Hamad tiene 29 años y es enfermero de profesión. Su trabajo, precisamente, estaba en un hospital. Consistía en salvar vidas, no en quitarlas. Pero, así y todo, cuenta que los militares israelíes lo detuvieron cuatro veces y allanaron su casa más de una. Al preguntarle por qué, su respuesta es tan concisa que abruma: “Porque soy palestino”, contesta con la naturalidad de quien tiene asumido que ha nacido en uno de los países más castigados del mundo sin derecho a réplica.

“Como otros jóvenes, yo me manifestaba en contra del muro de separación, en contra de ese régimen que tanto daño nos hace. Pero manifestarse está prohibido. Tengo amigos en la cárcel. Los arrestaron por protestar. Están presos sin haber tenido juicio, sin garantías de nada. Los militares entraron varias veces a mi casa. Buscaban cualquier cosa con la que poder incriminarme. Cada vez que entraban, lo destrozaban todo. Intentan generar mucho miedo y angustia. Yo sabía que iban a por mí. Era solo cuestión de tiempo”.
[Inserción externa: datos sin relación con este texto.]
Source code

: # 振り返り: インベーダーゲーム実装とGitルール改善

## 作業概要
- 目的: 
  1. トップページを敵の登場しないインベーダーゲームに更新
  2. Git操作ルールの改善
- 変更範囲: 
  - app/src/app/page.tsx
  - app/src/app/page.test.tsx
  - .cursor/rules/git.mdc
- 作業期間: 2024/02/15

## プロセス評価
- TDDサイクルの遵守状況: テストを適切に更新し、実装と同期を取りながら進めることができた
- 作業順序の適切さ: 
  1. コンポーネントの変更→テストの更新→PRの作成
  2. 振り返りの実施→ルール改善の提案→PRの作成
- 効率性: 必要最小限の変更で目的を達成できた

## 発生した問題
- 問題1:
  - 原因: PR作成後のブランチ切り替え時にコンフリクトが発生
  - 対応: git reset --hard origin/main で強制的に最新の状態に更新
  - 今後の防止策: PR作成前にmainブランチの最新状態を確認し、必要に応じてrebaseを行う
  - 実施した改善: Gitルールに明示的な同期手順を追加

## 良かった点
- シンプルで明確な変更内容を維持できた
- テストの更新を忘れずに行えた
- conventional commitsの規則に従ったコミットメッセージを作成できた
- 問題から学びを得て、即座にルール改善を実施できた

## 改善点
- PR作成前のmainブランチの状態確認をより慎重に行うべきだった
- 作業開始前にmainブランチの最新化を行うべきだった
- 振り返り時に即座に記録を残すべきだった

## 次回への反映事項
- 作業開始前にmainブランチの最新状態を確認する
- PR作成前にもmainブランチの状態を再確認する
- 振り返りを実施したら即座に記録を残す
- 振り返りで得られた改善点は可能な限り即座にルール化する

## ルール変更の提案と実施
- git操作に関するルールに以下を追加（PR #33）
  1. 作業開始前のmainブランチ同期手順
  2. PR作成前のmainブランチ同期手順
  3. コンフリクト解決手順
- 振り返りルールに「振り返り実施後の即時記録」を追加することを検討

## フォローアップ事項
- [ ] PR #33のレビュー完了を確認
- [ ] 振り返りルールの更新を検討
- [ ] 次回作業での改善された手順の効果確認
El riesgo fue aumentando y la situación se volvió insostenible. No solo para él, sino también para su familia, que sufría esas violentas irrupciones. “Decidí marcharme. Era lo mejor”, dice Hamad, que tuvo que huir durante semanas para pedir refugio en Europa. “Fue un viaje difícil y largo, pero más difícil era vivir así, perseguido en un mundo cada vez más radicalizado. Yo no quería eso para mí. Yo estaba decidido a buscar mi futuro”.

Tierra de nadie

Ese futuro comenzó en Gijón, de la mano de una ONG que, finalmente, lo trasladó a Bilbao. “Aquí era donde había una plaza. La ONG decide a dónde vas, te ayuda con los primeros pasos y te da apoyo social durante el primer año. Ese apoyo no es indefinido. Te dan lo justo para vivir durante unos meses, mientras te haces con el nuevo lugar, aprendes el idioma y encuentras el modo de valerte por ti mismo. A partir de ahí, es cosa tuya salir adelante”, explica.
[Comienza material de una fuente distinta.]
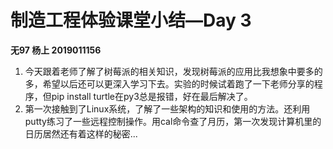 # 制造工程体验课堂小结—Day 3

**无97 杨上 2019011156**

1. 今天跟着老师了解了树莓派的相关知识，发现树莓派的应用比我想象中要多的多，希望以后还可以更深入学习下去。实验的时候试着跑了一下老师分享的程序，但pip install turtle在py3总是报错，好在最后解决了。
2. 第一次接触到了Linux系统，了解了一些架构的知识和使用的方法。还利用putty练习了一些远程控制操作。用cal命令查了月历，第一次发现计算机里的日历居然还有着这样的秘密...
El problema es que, a veces, la Administración va más despacio que la vida. Según los datos de la Oficina Europea de Estadística (EUROSTAT), en España existen más de 16.000 solicitudes de asilo por resolver. Una de ellas es la de Hamad, que lleva meses esperando que se le conceda el estatus de refugiado. De momento, cuenta con un documento de identidad que le autoriza a trabajar, pero no a viajar, y que es de carácter transitorio: se renueva cada seis meses.
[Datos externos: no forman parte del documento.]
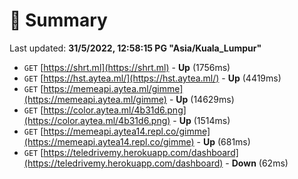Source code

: # 📖 Summary
Last updated: **31/5/2022, 12:58:15 PG "Asia/Kuala_Lumpur"**

- `GET` [https://shrt.ml](https://shrt.ml) - **Up** (1756ms)
- `GET` [https://hst.aytea.ml/](https://hst.aytea.ml/) - **Up** (4419ms)
- `GET` [https://memeapi.aytea.ml/gimme](https://memeapi.aytea.ml/gimme) - **Up** (14629ms)
- `GET` [https://color.aytea.ml/4b31d6.png](https://color.aytea.ml/4b31d6.png) - **Up** (1514ms)
- `GET` [https://memeapi.aytea14.repl.co/gimme](https://memeapi.aytea14.repl.co/gimme) - **Up** (681ms)
- `GET` [https://teledrivemy.herokuapp.com/dashboard](https://teledrivemy.herokuapp.com/dashboard) - **Down** (62ms)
“No sé qué tengo que contar que no haya contado ya. No sé qué más puedo hacer yo para dejar de estar así, esperando y esperando. Hay palabras y discursos muy bonitos, pero la realidad es esta tarjeta de cartón con una foto grapada. Es muy difícil alquilar un piso, abrir una cuenta bancaria o que alguien te contrate para trabajar cuando te presentas con esto. La gente no se fía, no quiere líos, y es comprensible”, dice Hamad. Él pudo abrir la tienda de zumos gracias al apoyo de su socio, un hostelero del Casco Viejo que es sirio, tiene nacionalidad alemana y lleva muchos años aquí. “Si no, hubiera sido imposible”, reconoce.

En paralelo, solo tiene buenas palabras para Bilbao y su gente. “Las personas me han acogido muy bien. Todos son amables conmigo y me siento protegido. Aquí hay estabilidad, hay leyes que se respetan y hay democracia. Los vascos son muy solidarios con los palestinos, están al tanto de lo que nos pasa. Estoy contento y agradecido. La seguridad es un privilegio. Me siento a salvo en el País Vasco”.

Artículo publicado originalmente por Laura Caorsi en el diario El Correo.